Saving roads, bridges and democracy
Talking about the challenges faced by the United States and its allies in a world always ambivalent about democracy, President Biden said a few words the other day that bear directly on his own confrontation with authoritarian forces at home. What he aimed to explain is more important than any specific aspect of his infrastructure proposal or the debate over how to pay for that big project’s cost.
“It is absolutely clear,” said the American president, that this era “is a battle between the utility of democracies in the 21st century and autocracies,” by which he meant China and Russia but not only those major rivals. “That’s what’s at stake here. We’ve got to prove that democracy works.”

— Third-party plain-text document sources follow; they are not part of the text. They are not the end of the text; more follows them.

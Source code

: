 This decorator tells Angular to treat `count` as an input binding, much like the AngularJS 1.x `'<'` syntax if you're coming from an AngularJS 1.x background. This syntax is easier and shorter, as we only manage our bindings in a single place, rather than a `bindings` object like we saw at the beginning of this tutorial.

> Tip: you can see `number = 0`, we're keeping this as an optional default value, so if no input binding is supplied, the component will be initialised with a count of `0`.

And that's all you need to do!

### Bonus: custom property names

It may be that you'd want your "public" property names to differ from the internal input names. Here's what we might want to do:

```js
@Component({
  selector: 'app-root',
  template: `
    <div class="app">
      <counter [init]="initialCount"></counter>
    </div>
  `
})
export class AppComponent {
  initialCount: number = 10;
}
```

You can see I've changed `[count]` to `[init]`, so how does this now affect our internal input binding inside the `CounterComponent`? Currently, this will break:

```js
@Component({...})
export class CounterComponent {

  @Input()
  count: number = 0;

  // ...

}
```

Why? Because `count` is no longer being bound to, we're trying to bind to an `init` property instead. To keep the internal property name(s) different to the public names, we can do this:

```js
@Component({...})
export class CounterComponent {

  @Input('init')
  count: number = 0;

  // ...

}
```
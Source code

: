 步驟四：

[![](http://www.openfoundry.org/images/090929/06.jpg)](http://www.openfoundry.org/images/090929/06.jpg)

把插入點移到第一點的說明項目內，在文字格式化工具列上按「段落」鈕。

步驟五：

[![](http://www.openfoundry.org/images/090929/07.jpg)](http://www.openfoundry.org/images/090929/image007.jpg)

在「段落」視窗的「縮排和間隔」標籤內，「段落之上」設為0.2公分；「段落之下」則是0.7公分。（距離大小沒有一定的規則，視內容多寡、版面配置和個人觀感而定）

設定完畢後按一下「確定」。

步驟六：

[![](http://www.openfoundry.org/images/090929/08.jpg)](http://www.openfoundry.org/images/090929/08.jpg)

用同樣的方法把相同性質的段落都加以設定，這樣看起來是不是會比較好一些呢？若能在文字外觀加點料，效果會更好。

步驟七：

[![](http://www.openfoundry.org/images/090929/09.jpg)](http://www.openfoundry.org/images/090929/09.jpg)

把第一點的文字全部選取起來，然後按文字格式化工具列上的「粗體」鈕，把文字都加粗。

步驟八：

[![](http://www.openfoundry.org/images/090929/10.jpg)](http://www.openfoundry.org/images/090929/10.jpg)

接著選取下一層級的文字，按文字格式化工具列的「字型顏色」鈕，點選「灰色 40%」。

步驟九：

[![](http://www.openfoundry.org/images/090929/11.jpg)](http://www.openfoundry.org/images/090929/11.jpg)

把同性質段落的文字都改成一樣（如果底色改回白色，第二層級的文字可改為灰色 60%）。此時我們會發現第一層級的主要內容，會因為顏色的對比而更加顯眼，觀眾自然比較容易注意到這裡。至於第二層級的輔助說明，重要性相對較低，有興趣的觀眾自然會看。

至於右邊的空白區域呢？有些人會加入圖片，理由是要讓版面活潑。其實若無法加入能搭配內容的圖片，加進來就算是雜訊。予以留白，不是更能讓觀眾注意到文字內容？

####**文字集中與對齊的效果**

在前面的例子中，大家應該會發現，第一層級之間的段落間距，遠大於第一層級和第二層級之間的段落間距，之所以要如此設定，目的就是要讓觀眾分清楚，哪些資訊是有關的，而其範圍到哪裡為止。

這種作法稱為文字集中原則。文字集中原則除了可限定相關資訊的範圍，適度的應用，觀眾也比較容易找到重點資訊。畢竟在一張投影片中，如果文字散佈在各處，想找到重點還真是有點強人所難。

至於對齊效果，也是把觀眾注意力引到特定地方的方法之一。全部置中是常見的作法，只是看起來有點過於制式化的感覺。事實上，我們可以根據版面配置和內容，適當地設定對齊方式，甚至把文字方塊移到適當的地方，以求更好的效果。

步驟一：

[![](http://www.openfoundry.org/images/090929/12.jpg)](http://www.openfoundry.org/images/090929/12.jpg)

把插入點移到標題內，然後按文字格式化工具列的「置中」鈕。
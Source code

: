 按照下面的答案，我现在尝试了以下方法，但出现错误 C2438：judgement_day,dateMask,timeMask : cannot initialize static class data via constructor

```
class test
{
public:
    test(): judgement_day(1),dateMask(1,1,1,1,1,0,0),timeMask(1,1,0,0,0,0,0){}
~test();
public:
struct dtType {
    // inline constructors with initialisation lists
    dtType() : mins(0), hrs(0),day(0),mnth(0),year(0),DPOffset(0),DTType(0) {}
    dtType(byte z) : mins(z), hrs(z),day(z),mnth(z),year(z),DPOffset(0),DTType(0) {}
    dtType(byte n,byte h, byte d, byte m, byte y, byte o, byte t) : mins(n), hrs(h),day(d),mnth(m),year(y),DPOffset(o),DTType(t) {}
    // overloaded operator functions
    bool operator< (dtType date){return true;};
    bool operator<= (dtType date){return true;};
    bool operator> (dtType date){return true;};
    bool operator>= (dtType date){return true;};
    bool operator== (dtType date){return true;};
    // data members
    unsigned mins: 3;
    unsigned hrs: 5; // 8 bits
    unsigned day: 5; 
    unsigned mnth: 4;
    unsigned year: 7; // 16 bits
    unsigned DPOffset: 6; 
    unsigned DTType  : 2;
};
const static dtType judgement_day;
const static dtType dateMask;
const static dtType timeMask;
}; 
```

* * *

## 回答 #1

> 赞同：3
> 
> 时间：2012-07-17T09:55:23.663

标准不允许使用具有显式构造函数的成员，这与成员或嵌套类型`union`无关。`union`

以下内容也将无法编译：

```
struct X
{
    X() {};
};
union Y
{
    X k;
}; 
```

Proving democracy works is no longer an abstraction for a civics classroom. At the moment, that phrase has a very specific meaning: Can we maintain, improve and modernize the nation left to us by the greatest generation, now that we are painfully aware of its disrepair? Can we provide a decent livelihood to our people — all of our people — and preserve an environment that sustains and nourishes them? And can we do all that in a political system that is free, competitive, transparent and honest?
The Chinese and Russian autocrats, and their smaller imitators, openly mock those democratic aspirations. China’s leader, Xi Jinping, argues that only a party-led dictatorship can achieve high living standards and development. The dictators are eager to test their power against our principles.
And thanks to the partisan myopia of the Republican Party, infected with a yearning for its own would-be dictator, we are in danger of failing that challenge.
To anyone who has observed American politics over the past three or four decades, Biden’s warning is indisputably apt. Our political system suffers from a gravely diminished capacity to achieve important public purposes — let alone the massive national investment required to rebuild our physical infrastructure. When every major decision becomes an occasion to achieve partisan victory, rather than national progress, a closely divided America will remain paralyzed.
The chief vector of this paralytic illness has long been
Mitch McConnell, the highestranking Republican. Ten years ago, he could imagine no purpose more compelling than to end Barack Obama’s presidency after a single term. While Democrats aimed to modernize the health care system and provide universal coverage, Republicans conceived their role as wholly negative and behaved accordingly.
They acted like termites — and that is exactly what they are threatening to do with Biden’s infrastructure plan now.
Well aware of what polls show about infrastructure — and health care, for that matter — Republicans offer lip service to popular preferences. Many Republican elected officials will endorse public works, improved transportation, safer water systems, even carbon reduction. They may even pretend to “negotiate” with Biden, but they won’t vote for a program that he proposes or that Democrats can support.
What makes their reflexive opposition so dispiriting is that the Republicans know very well how desperately the nation needs the physical and economic revival offered by the Biden program. Whatever they mean by “America First,” their political opportunism always puts America last.
The contradiction between Republican rhetoric and the party’s termite behavior is drawn even more starkly when framed in a global context. While Beijing surely poses economic, diplomatic, ideological and perhaps even military challenges to America and its allies, the Republican response is almost hysterical — as if the Chicom (Chinese communist) hordes were about to literally invade our shores. Their answer to the coronavirus pandemic wasn’t action to save American lives but a racially tinged blame campaign.
Yet if the Republicans were to believe their own warnings about China, they would look for ways to support Biden’s infrastructure plan rather than try to block him. For the past four years, their own president laughably and limply failed to address this enormous problem. The opportunity to now rise above petty partisan concerns, defend democratic values and build the future is historic — and history will be unkind to every politician who fails again.